Когда с этим было покончено, он опять принялся поддразнивать меня:
— Неужели я занимаю столь ничтожное место в твоих мыслях, что тебе нужно напоминание, когда я не с тобой?
— Без этой нити я бы вообще забыла, что у меня есть муж.
— Тогда не убирай ее далеко. — С этими словами он поцеловал меня в щеку.
В сарае нас встретила Юдифь. В корытце с водой, не давая овцам напиться, стояла нахальная коза — изящное создание с белым телом и белой же бородой на черной морде. Широко посаженные глаза вращались в разные стороны. Я решила, что вид у нее невероятно забавный.
— Сплошное наказание! — пожаловалась Юдифь.
— По-моему, она милая, — возразила я.
— Тогда, наверное, ты не станешь протестовать, если я передам ее на твое попечение.

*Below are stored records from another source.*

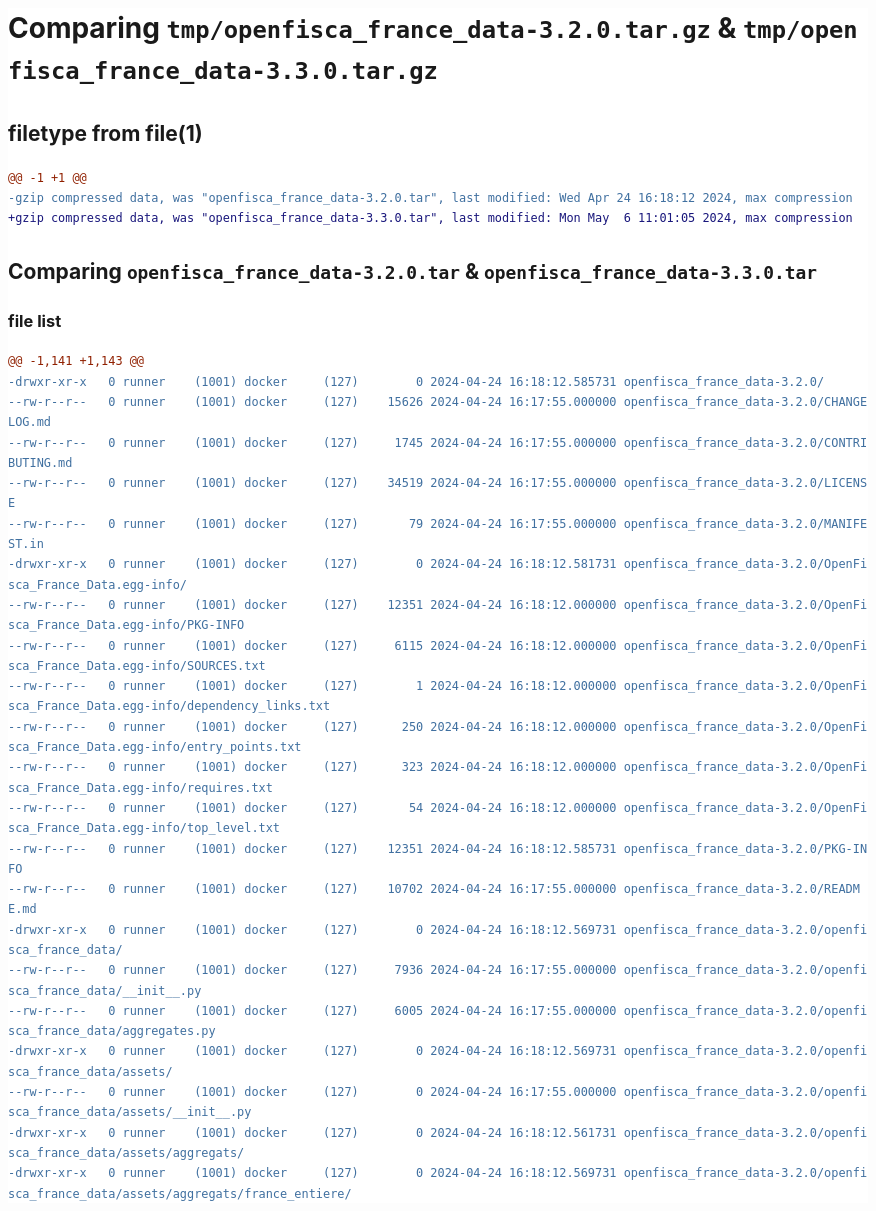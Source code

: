 # Comparing `tmp/openfisca_france_data-3.2.0.tar.gz` & `tmp/openfisca_france_data-3.3.0.tar.gz`

## filetype from file(1)

```diff
@@ -1 +1 @@
-gzip compressed data, was "openfisca_france_data-3.2.0.tar", last modified: Wed Apr 24 16:18:12 2024, max compression
+gzip compressed data, was "openfisca_france_data-3.3.0.tar", last modified: Mon May  6 11:01:05 2024, max compression
```

## Comparing `openfisca_france_data-3.2.0.tar` & `openfisca_france_data-3.3.0.tar`

### file list

```diff
@@ -1,141 +1,143 @@
-drwxr-xr-x   0 runner    (1001) docker     (127)        0 2024-04-24 16:18:12.585731 openfisca_france_data-3.2.0/
--rw-r--r--   0 runner    (1001) docker     (127)    15626 2024-04-24 16:17:55.000000 openfisca_france_data-3.2.0/CHANGELOG.md
--rw-r--r--   0 runner    (1001) docker     (127)     1745 2024-04-24 16:17:55.000000 openfisca_france_data-3.2.0/CONTRIBUTING.md
--rw-r--r--   0 runner    (1001) docker     (127)    34519 2024-04-24 16:17:55.000000 openfisca_france_data-3.2.0/LICENSE
--rw-r--r--   0 runner    (1001) docker     (127)       79 2024-04-24 16:17:55.000000 openfisca_france_data-3.2.0/MANIFEST.in
-drwxr-xr-x   0 runner    (1001) docker     (127)        0 2024-04-24 16:18:12.581731 openfisca_france_data-3.2.0/OpenFisca_France_Data.egg-info/
--rw-r--r--   0 runner    (1001) docker     (127)    12351 2024-04-24 16:18:12.000000 openfisca_france_data-3.2.0/OpenFisca_France_Data.egg-info/PKG-INFO
--rw-r--r--   0 runner    (1001) docker     (127)     6115 2024-04-24 16:18:12.000000 openfisca_france_data-3.2.0/OpenFisca_France_Data.egg-info/SOURCES.txt
--rw-r--r--   0 runner    (1001) docker     (127)        1 2024-04-24 16:18:12.000000 openfisca_france_data-3.2.0/OpenFisca_France_Data.egg-info/dependency_links.txt
--rw-r--r--   0 runner    (1001) docker     (127)      250 2024-04-24 16:18:12.000000 openfisca_france_data-3.2.0/OpenFisca_France_Data.egg-info/entry_points.txt
--rw-r--r--   0 runner    (1001) docker     (127)      323 2024-04-24 16:18:12.000000 openfisca_france_data-3.2.0/OpenFisca_France_Data.egg-info/requires.txt
--rw-r--r--   0 runner    (1001) docker     (127)       54 2024-04-24 16:18:12.000000 openfisca_france_data-3.2.0/OpenFisca_France_Data.egg-info/top_level.txt
--rw-r--r--   0 runner    (1001) docker     (127)    12351 2024-04-24 16:18:12.585731 openfisca_france_data-3.2.0/PKG-INFO
--rw-r--r--   0 runner    (1001) docker     (127)    10702 2024-04-24 16:17:55.000000 openfisca_france_data-3.2.0/README.md
-drwxr-xr-x   0 runner    (1001) docker     (127)        0 2024-04-24 16:18:12.569731 openfisca_france_data-3.2.0/openfisca_france_data/
--rw-r--r--   0 runner    (1001) docker     (127)     7936 2024-04-24 16:17:55.000000 openfisca_france_data-3.2.0/openfisca_france_data/__init__.py
--rw-r--r--   0 runner    (1001) docker     (127)     6005 2024-04-24 16:17:55.000000 openfisca_france_data-3.2.0/openfisca_france_data/aggregates.py
-drwxr-xr-x   0 runner    (1001) docker     (127)        0 2024-04-24 16:18:12.569731 openfisca_france_data-3.2.0/openfisca_france_data/assets/
--rw-r--r--   0 runner    (1001) docker     (127)        0 2024-04-24 16:17:55.000000 openfisca_france_data-3.2.0/openfisca_france_data/assets/__init__.py
-drwxr-xr-x   0 runner    (1001) docker     (127)        0 2024-04-24 16:18:12.561731 openfisca_france_data-3.2.0/openfisca_france_data/assets/aggregats/
-drwxr-xr-x   0 runner    (1001) docker     (127)        0 2024-04-24 16:18:12.569731 openfisca_france_data-3.2.0/openfisca_france_data/assets/aggregats/france_entiere/
```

— Не стану, но сначала объясни, что я должна делать.
Она со вздохом посмотрела на Иисуса, словно приглашая его разделить страдания, которые я причиняла ей своей глупостью.
— Мне нора. — Он взял меня за руку и провел большим пальцем по нитке. — Надо поторапливаться, не то опоздаю.
— Твоя мать собрала тебе еду, — сообщила ему Юдифь, глядя на меня с укором, и я поняла, что и это теперь моя забота. Раньше я ни разу ничего не готовила, кроме чернил.